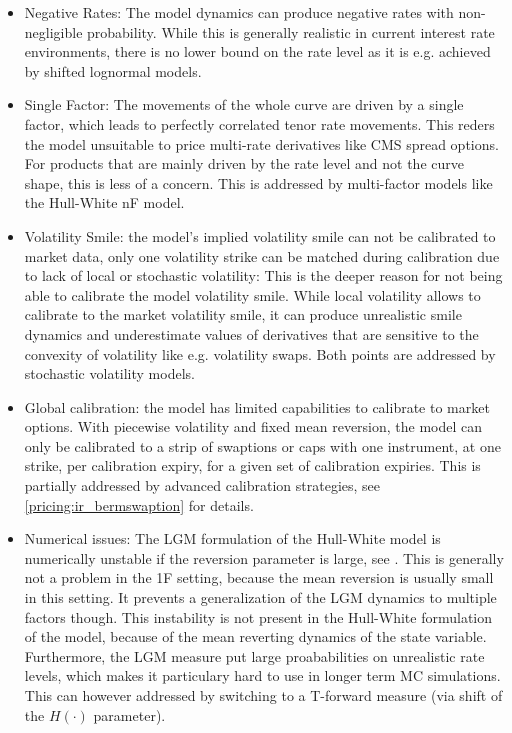 \begin{itemize}
\item Negative Rates: The model dynamics can produce negative rates with non-negligible probability. While this is
  generally realistic in current interest rate environments, there is no lower bound on the rate level as it is
  e.g. achieved by shifted lognormal models.
\item Single Factor: The movements of the whole curve are driven by a single factor, which leads to perfectly correlated
  tenor rate movements. This reders the model unsuitable to price multi-rate derivatives like CMS spread options. For
  products that are mainly driven by the rate level and not the curve shape, this is less of a concern. This is
  addressed by multi-factor models like the Hull-White nF model.
\item Volatility Smile: the model's implied volatility smile can not be calibrated to market data, only one volatility
  strike can be matched during calibration due to lack of local or stochastic volatility: This is the deeper reason for
  not being able to calibrate the model volatility smile. While local volatility allows to calibrate to the market
  volatility smile, it can produce unrealistic smile dynamics and underestimate values of derivatives that are sensitive
  to the convexity of volatility like e.g. volatility swaps. Both points are addressed by stochastic volatility models.
\item Global calibration: the model has limited capabilities to calibrate to market options. With piecewise volatility
  and fixed mean reversion, the model can only be calibrated to a strip of swaptions or caps with one instrument, at one
  strike, per calibration expiry, for a given set of calibration expiries.  This is partially addressed by advanced
  calibration strategies, see \ref{pricing:ir_bermswaption} for details.
\item Numerical issues: The LGM formulation of the Hull-White model is numerically unstable if the reversion parameter
  is large, see \cite{LGM_Large_Reversion}. This is generally not a problem in the 1F setting, because the mean
  reversion is usually small in this setting. It prevents a generalization of the LGM dynamics to multiple factors
  though. This instability is not present in the Hull-White formulation of the model, because of the mean reverting
  dynamics of the state variable. Furthermore, the LGM measure put large proababilities on unrealistic rate levels,
  which makes it particulary hard to use in longer term MC simulations. This can however addressed by switching to a
  T-forward measure (via shift of the $H(\cdot)$ parameter).
\end{itemize}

--------------------------------

ASSIGNMENT:
Copy every line of the listing where the word "generally" appears.

PROBLEM SOLUTION:
  generally realistic in current interest rate environments, there is no lower bound on the rate level as it is
  is large, see \cite{LGM_Large_Reversion}. This is generally not a problem in the 1F setting, because the mean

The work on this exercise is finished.